L’interdisciplinarité correspond au croisement de regards et de travaux de personnes ou d’équipes issues de disciplines différentes, en vue de proposer une approche intégrée, plus efficace et plus compréhensive de certaines problématiques scientifiques, en particulier mais pas seulement celles en prise avec les enjeux sociétaux. La démarche ne concerne donc pas l’intégralité des projets scientifiques, mais elle présente un réel intérêt pour enrichir la compréhension des questions et des objets complexes nécessitant des compétences complémentaires de divers champs disciplinaires dans une approche plus large favorisant la créativité. Elle doit en outre permettre de proposer des modèles et solutions adaptés lorsqu’un enjeu concret se pose, les principales innovations s’opérant aux interfaces.

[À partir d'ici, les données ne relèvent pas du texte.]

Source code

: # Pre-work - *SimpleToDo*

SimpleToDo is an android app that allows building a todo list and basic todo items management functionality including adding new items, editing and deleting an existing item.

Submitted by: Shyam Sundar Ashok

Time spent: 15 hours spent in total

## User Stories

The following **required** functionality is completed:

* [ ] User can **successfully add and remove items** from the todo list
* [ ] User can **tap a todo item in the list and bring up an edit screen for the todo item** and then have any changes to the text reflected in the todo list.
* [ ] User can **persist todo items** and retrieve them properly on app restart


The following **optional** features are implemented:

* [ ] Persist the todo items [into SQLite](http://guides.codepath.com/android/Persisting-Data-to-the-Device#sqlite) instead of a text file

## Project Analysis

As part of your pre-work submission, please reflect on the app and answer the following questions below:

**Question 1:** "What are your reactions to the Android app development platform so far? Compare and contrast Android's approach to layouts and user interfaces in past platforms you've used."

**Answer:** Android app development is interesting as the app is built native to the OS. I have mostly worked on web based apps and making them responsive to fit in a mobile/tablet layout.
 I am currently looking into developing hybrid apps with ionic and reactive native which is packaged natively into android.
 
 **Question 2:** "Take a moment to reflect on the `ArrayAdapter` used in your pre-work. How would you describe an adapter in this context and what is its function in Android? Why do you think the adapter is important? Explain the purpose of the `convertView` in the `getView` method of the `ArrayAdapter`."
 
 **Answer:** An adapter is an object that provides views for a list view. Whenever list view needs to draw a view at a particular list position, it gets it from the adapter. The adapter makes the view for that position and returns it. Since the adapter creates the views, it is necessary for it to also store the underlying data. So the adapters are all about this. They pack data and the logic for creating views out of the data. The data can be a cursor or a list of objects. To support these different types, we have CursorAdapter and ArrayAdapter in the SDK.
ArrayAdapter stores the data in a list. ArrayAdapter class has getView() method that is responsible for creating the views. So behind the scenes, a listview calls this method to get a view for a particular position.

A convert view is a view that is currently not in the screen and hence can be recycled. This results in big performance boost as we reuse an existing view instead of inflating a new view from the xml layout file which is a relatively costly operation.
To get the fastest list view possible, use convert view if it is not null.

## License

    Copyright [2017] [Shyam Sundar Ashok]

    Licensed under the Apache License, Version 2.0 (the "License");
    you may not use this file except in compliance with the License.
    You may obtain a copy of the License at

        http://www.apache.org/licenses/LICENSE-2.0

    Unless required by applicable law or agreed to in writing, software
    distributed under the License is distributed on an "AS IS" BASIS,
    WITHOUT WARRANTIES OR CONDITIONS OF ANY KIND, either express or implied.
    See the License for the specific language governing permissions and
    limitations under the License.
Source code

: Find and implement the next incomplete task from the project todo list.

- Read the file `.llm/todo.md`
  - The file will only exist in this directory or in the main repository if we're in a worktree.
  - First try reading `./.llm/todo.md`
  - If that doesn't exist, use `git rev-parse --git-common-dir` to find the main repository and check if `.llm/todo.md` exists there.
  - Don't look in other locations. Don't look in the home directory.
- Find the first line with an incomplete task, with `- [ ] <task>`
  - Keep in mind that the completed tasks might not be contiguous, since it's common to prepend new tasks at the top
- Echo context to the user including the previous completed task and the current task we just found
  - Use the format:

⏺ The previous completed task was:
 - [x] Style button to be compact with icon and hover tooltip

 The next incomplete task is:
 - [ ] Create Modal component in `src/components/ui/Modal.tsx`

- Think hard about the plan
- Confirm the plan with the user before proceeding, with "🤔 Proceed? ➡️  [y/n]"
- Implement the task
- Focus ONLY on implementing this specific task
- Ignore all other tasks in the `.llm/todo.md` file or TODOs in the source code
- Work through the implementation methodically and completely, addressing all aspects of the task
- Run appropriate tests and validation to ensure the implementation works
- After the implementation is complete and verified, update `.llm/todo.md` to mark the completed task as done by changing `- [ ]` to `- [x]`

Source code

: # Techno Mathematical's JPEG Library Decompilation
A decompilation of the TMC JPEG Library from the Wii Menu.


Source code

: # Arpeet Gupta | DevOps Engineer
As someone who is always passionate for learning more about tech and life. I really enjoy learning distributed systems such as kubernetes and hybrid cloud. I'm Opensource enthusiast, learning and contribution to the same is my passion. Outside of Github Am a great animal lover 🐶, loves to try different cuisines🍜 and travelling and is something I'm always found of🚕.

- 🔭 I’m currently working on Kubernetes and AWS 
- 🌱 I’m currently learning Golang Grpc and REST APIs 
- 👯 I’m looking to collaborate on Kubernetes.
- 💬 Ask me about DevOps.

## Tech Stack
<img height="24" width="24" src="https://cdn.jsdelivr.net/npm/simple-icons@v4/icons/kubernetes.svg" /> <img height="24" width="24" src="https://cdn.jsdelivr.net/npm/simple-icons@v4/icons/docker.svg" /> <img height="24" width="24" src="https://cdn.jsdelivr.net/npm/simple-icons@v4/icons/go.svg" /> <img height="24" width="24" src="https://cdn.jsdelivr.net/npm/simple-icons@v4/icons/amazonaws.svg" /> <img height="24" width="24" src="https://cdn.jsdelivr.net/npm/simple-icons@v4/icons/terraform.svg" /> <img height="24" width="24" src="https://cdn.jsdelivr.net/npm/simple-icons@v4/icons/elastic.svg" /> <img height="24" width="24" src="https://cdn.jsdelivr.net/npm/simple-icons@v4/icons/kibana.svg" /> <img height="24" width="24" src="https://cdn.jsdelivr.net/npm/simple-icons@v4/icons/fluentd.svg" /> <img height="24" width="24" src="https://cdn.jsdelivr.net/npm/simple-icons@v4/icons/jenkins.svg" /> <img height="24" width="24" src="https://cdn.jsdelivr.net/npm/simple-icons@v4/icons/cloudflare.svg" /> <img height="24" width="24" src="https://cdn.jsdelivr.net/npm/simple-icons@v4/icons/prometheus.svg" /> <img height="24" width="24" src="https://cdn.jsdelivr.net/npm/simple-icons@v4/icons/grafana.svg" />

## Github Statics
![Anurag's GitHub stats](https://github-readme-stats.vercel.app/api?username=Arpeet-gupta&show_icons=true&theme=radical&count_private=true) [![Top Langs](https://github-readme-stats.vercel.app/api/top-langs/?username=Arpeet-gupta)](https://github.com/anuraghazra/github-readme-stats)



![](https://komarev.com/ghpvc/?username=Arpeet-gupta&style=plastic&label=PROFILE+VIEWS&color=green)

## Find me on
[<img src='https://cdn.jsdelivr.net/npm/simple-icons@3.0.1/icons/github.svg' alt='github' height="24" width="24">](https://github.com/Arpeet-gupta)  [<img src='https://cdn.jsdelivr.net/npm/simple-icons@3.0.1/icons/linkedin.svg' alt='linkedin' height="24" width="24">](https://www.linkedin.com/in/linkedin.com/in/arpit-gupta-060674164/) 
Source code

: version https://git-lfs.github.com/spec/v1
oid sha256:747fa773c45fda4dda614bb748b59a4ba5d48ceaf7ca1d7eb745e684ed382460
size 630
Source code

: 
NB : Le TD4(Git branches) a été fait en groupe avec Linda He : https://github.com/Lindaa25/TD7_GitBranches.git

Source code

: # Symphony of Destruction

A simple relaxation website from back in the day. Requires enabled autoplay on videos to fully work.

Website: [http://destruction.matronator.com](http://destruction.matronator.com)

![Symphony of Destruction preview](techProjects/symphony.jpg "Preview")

Cette démarche est depuis plusieurs années l’un des objectifs majeurs des projets de rapprochement des établissements du site, l’Université de Toulouse disposant, grâce au très large spectre de disciplines et aux structures fédératives présentes dans différents domaines scientifiques, d’une vocation particulière à soutenir les démarches interdisciplinaires, voire transdisciplinaires entre ses composantes.

Au-delà du slogan consensuel de promotion de l’inter/transdisciplinarité, il est indispensable d’imaginer des dispositifs efficaces permettant de soutenir celles et ceux qui souhaitent initier ou sont engagés dans des projets dans lesquels l’interdisciplinarité joue un rôle essentiel pour apporter des réponses pertinentes aux grands enjeux du moment. L’UFTMiP s’est attelée à cette mission, d’une part en organisant un « Forum de l’Interdisciplinarité » en janvier 2019 ainsi que des ateliers focalisés sur les questions de formation en octobre 2019 et février 2020, d’autre part en construisant une stratégie scientifique de site structurée autour de 6 défis sociétaux, par nature interdisciplinaires. Cette dynamique doit être amplifiée et ce texte propose quelques pistes en ce sens.

Les six axes de la stratégie scientifique de site, déclinés ci-après, offrent un cadre de développement privilégié pour une interdisciplinarité large qui transcende les frontières d’établissements et de laboratoires et incite à faire travailler ensemble les sciences expérimentales et les sciences humaines et sociales ou les arts, la santé et l’ingénierie, l’architecture et le droit… Elle peut trouver à s’incarner tant dans des initiatives de recherches que dans le domaine de la formation, ces deux champs ne devant pas être conçus séparément, mais bien comme des éléments complémentaires.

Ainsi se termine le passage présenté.